Proprietorship and Partnership

An employer operating as a proprietorship or partnership must not include earnings paid to the proprietor, partners, spouses, and children under the age of 16 living with the employer. These individuals may apply for personal coverage.

Limited Company

An employer who operates as a limited company must include amounts paid to all workers, including directors and executive officers. Non-salaried officers may apply for personal coverage.

Complete list of assessable and non-assessable earnings:

Assessable earnings include the following:

  • Wages
  • Salaries
  • Commissions
  • Bonuses
  • Vacation pay
  • Overtime pay
  • Sick pay
  • Honorariums
  • Director's fees
  • Distribution of profits reported on a T-4 or T-4A
  • Tips and gratuities included on T-4
  • Call in / call back pay
  • Shift premiums
  • Labour value of contract workers
  • Cash in lieu of a notice
  • Amounts received for profit sharing
  • Municipal counselor allowances reported on a T-4 or T-4A
  • Employer's portion of RRSP contribution if available to the recipient before age 65
  • Any other financial remuneration reported as income by the employer

Non-assessable earnings, which employers are not required to report to WorkSafeNB, include:

  •  Taxable allowances for:
    • Travel
    • Tools
    • Clothing
    • Dry cleaning
    • Use of vehicle
  • Dividends reported on a T-5
  • Retirement allowances
  • Severance pay
  • Any other taxable benefits which are not monetary
  • Employer's portion of RRSP contribution if locked in until age 65
  • Earnings for proprietors, partners, their spouses and their children under the age of 16 residing at home
  • Amounts in excess of the maximum assessable earnings.

 

Employers must report their payroll information to WorkSafeNB by February 28 of each year.
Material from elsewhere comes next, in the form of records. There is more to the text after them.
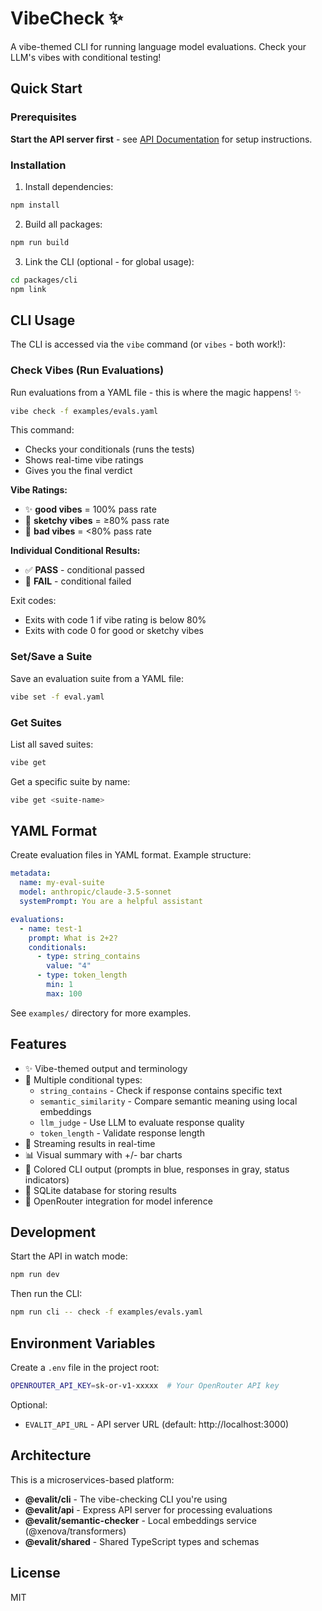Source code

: # VibeCheck ✨

A vibe-themed CLI for running language model evaluations. Check your LLM's vibes with conditional testing!

## Quick Start

### Prerequisites

**Start the API server first** - see [API Documentation](./packages/api/README.md) for setup instructions.

### Installation

1. Install dependencies:
```bash
npm install
```

2. Build all packages:
```bash
npm run build
```

3. Link the CLI (optional - for global usage):
```bash
cd packages/cli
npm link
```

## CLI Usage

The CLI is accessed via the `vibe` command (or `vibes` - both work!):

### Check Vibes (Run Evaluations)

Run evaluations from a YAML file - this is where the magic happens! ✨

```bash
vibe check -f examples/evals.yaml
```

This command:
- Checks your conditionals (runs the tests)
- Shows real-time vibe ratings
- Gives you the final verdict

**Vibe Ratings:**
- ✨ **good vibes** = 100% pass rate
- 😬 **sketchy vibes** = ≥80% pass rate
- 🚩 **bad vibes** = <80% pass rate

**Individual Conditional Results:**
- ✅ **PASS** - conditional passed
- 🚩 **FAIL** - conditional failed

Exit codes:
- Exits with code 1 if vibe rating is below 80%
- Exits with code 0 for good or sketchy vibes

### Set/Save a Suite

Save an evaluation suite from a YAML file:

```bash
vibe set -f eval.yaml
```

### Get Suites

List all saved suites:

```bash
vibe get
```

Get a specific suite by name:

```bash
vibe get <suite-name>
```

## YAML Format

Create evaluation files in YAML format. Example structure:

```yaml
metadata:
  name: my-eval-suite
  model: anthropic/claude-3.5-sonnet
  systemPrompt: You are a helpful assistant

evaluations:
  - name: test-1
    prompt: What is 2+2?
    conditionals:
      - type: string_contains
        value: "4"
      - type: token_length
        min: 1
        max: 100
```

See `examples/` directory for more examples.

## Features

- ✨ Vibe-themed output and terminology
- 🎯 Multiple conditional types:
  - `string_contains` - Check if response contains specific text
  - `semantic_similarity` - Compare semantic meaning using local embeddings
  - `llm_judge` - Use LLM to evaluate response quality
  - `token_length` - Validate response length
- 🌊 Streaming results in real-time
- 📊 Visual summary with +/- bar charts
- 🎨 Colored CLI output (prompts in blue, responses in gray, status indicators)
- 💾 SQLite database for storing results
- 🔌 OpenRouter integration for model inference

## Development

Start the API in watch mode:
```bash
npm run dev
```

Then run the CLI:
```bash
npm run cli -- check -f examples/evals.yaml
```

## Environment Variables

Create a `.env` file in the project root:

```bash
OPENROUTER_API_KEY=sk-or-v1-xxxxx  # Your OpenRouter API key
```

Optional:
- `EVALIT_API_URL` - API server URL (default: http://localhost:3000)

## Architecture

This is a microservices-based platform:

- **@evalit/cli** - The vibe-checking CLI you're using
- **@evalit/api** - Express API server for processing evaluations
- **@evalit/semantic-checker** - Local embeddings service (@xenova/transformers)
- **@evalit/shared** - Shared TypeScript types and schemas

## License

MIT
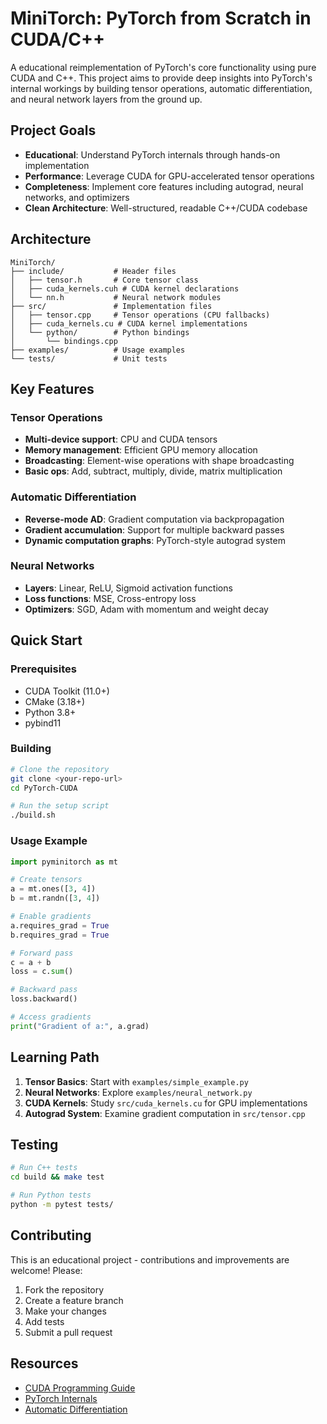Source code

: # MiniTorch: PyTorch from Scratch in CUDA/C++

A educational reimplementation of PyTorch's core functionality using pure CUDA and C++. This project aims to provide deep insights into PyTorch's internal workings by building tensor operations, automatic differentiation, and neural network layers from the ground up.

## Project Goals

- **Educational**: Understand PyTorch internals through hands-on implementation
- **Performance**: Leverage CUDA for GPU-accelerated tensor operations  
- **Completeness**: Implement core features including autograd, neural networks, and optimizers
- **Clean Architecture**: Well-structured, readable C++/CUDA codebase

## Architecture

```
MiniTorch/
├── include/           # Header files
│   ├── tensor.h       # Core tensor class
│   ├── cuda_kernels.cuh # CUDA kernel declarations
│   └── nn.h           # Neural network modules
├── src/               # Implementation files
│   ├── tensor.cpp     # Tensor operations (CPU fallbacks)
│   ├── cuda_kernels.cu # CUDA kernel implementations
│   └── python/        # Python bindings
│       └── bindings.cpp
├── examples/          # Usage examples
└── tests/             # Unit tests
```

## Key Features

### Tensor Operations
- **Multi-device support**: CPU and CUDA tensors
- **Memory management**: Efficient GPU memory allocation
- **Broadcasting**: Element-wise operations with shape broadcasting
- **Basic ops**: Add, subtract, multiply, divide, matrix multiplication

### Automatic Differentiation
- **Reverse-mode AD**: Gradient computation via backpropagation
- **Gradient accumulation**: Support for multiple backward passes
- **Dynamic computation graphs**: PyTorch-style autograd system

### Neural Networks
- **Layers**: Linear, ReLU, Sigmoid activation functions
- **Loss functions**: MSE, Cross-entropy loss
- **Optimizers**: SGD, Adam with momentum and weight decay

## Quick Start

### Prerequisites
- CUDA Toolkit (11.0+)
- CMake (3.18+)
- Python 3.8+
- pybind11

### Building

```bash
# Clone the repository
git clone <your-repo-url>
cd PyTorch-CUDA

# Run the setup script
./build.sh

```

### Usage Example

```python
import pyminitorch as mt

# Create tensors
a = mt.ones([3, 4])
b = mt.randn([3, 4])

# Enable gradients
a.requires_grad = True
b.requires_grad = True

# Forward pass
c = a + b
loss = c.sum()

# Backward pass
loss.backward()

# Access gradients
print("Gradient of a:", a.grad)
```

## Learning Path

1. **Tensor Basics**: Start with `examples/simple_example.py`
2. **Neural Networks**: Explore `examples/neural_network.py`
3. **CUDA Kernels**: Study `src/cuda_kernels.cu` for GPU implementations
4. **Autograd System**: Examine gradient computation in `src/tensor.cpp`

## Testing

```bash
# Run C++ tests
cd build && make test

# Run Python tests
python -m pytest tests/
```

## Contributing

This is an educational project - contributions and improvements are welcome! Please:
1. Fork the repository
2. Create a feature branch
3. Make your changes
4. Add tests
5. Submit a pull request

## Resources

- [CUDA Programming Guide](https://docs.nvidia.com/cuda/cuda-c-programming-guide/)
- [PyTorch Internals](http://blog.ezyang.com/2019/05/pytorch-internals/)
- [Automatic Differentiation](https://rufflewind.com/2016-12-30/reverse-mode-automatic-differentiation)


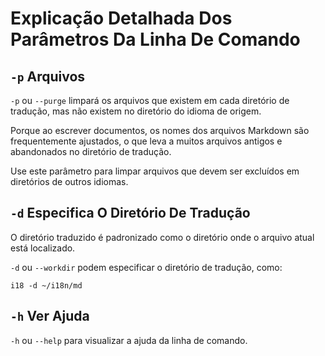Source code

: # Explicação Detalhada Dos Parâmetros Da Linha De Comando

## `-p` Arquivos

`-p` ou `--purge` limpará os arquivos que existem em cada diretório de tradução, mas não existem no diretório do idioma de origem.

Porque ao escrever documentos, os nomes dos arquivos Markdown são frequentemente ajustados, o que leva a muitos arquivos antigos e abandonados no diretório de tradução.

Use este parâmetro para limpar arquivos que devem ser excluídos em diretórios de outros idiomas.

## `-d` Especifica O Diretório De Tradução

O diretório traduzido é padronizado como o diretório onde o arquivo atual está localizado.

`-d` ou `--workdir` podem especificar o diretório de tradução, como:

```
i18 -d ~/i18n/md
```

## `-h` Ver Ajuda

`-h` ou `--help` para visualizar a ajuda da linha de comando.
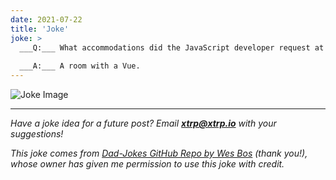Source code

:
 ```yaml
---
date: 2021-07-22
title: 'Joke'
joke: >
  ___Q:___ What accommodations did the JavaScript developer request at the hotel?
  
  ___A:___ A room with a Vue.
---
```


![Joke Image](https://private.xtrp.io/projects/DailyDeveloperJokes/public_image_server/images/5e12597d4e1c1.png)

---
*Have a joke idea for a future post? Email **[xtrp@xtrp.io](mailto:xtrp@xtrp.io)** with your suggestions!*

*This joke comes from [Dad-Jokes GitHub Repo by Wes Bos](https://github.com/wesbos/dad-jokes) (thank you!), whose owner has given me permission to use this joke with credit.*

<!-- 
Joke text:
**Q:** What accommodations did the JavaScript developer request at the hotel?

**A:** A room with a Vue.
 -->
Annual employers must complete Form 100 - Employer Payroll Report and include: 

  • The actual earnings paid to their workers for the previous year.
  • A reasonable estimate of the current year’s earnings that is expected to be paid to their workers.
  • A complete list of the contractors hired and the gross amount of each contract.
  • A reasonable estimate of the current year’s contractors that will be hired and the gross amount of each contract.

WorkSafeNB considers the estimate reasonable when actual payrolls are within 25% of the estimate. An employer may submit a revised payroll estimate during the year if unexpected changes in activity occur. Any revised estimate must be received no later than November 30 of the year to which the estimate applies.

Monthly Assessments on Actual Payroll (MAAP)

The Monthly Assessments on Actual Payroll (MAAP) program provides employers the option of monthly reporting and monthly payments. The online program can help employers improve cash flow and reduce risks associated with underestimating assessable earnings.

Here’s how the program works:

  • The employer files an electronic statement of their actual payroll by the 15th of the following month.
  • WorkSafeNB returns a statement of account to the employer.
  • The employer has three business days to review and verify the statement.
  • The assessed amount is deducted from the bank account of the employer’s choice.

Employers whose account is in good standing can participate in the MAAP program. Participation would begin at the start of the year, or at the start of operation for newly registered employers. Annually assessed employers usually cannot switch mid-year. To learn more about the MAAP program, or to request password access to the website, please contact Assessment Services 1-800 999-9775 (option 4).

 

A variety of business circumstances can affect your WorkSafeNB coverage. If your business experiences any one of the following scenarios, contact WorkSafeNB immediately.

  • Business status change (incorporation, etc.)

If your company changes its structure, it may be considered a "new employer" for WorkSafeNB purposes, and will require a new account.

  • Going out of business

If your company closed, your annual WorkSafeNB premium may be adjusted to reflect coverage for the period leading up to the date operations stopped.

  • Buying another business

Before buying any existing business, you should obtain a clearance letter from WorkSafeNB. This letter will ensure there are no outstanding premiums owed by the previous owner.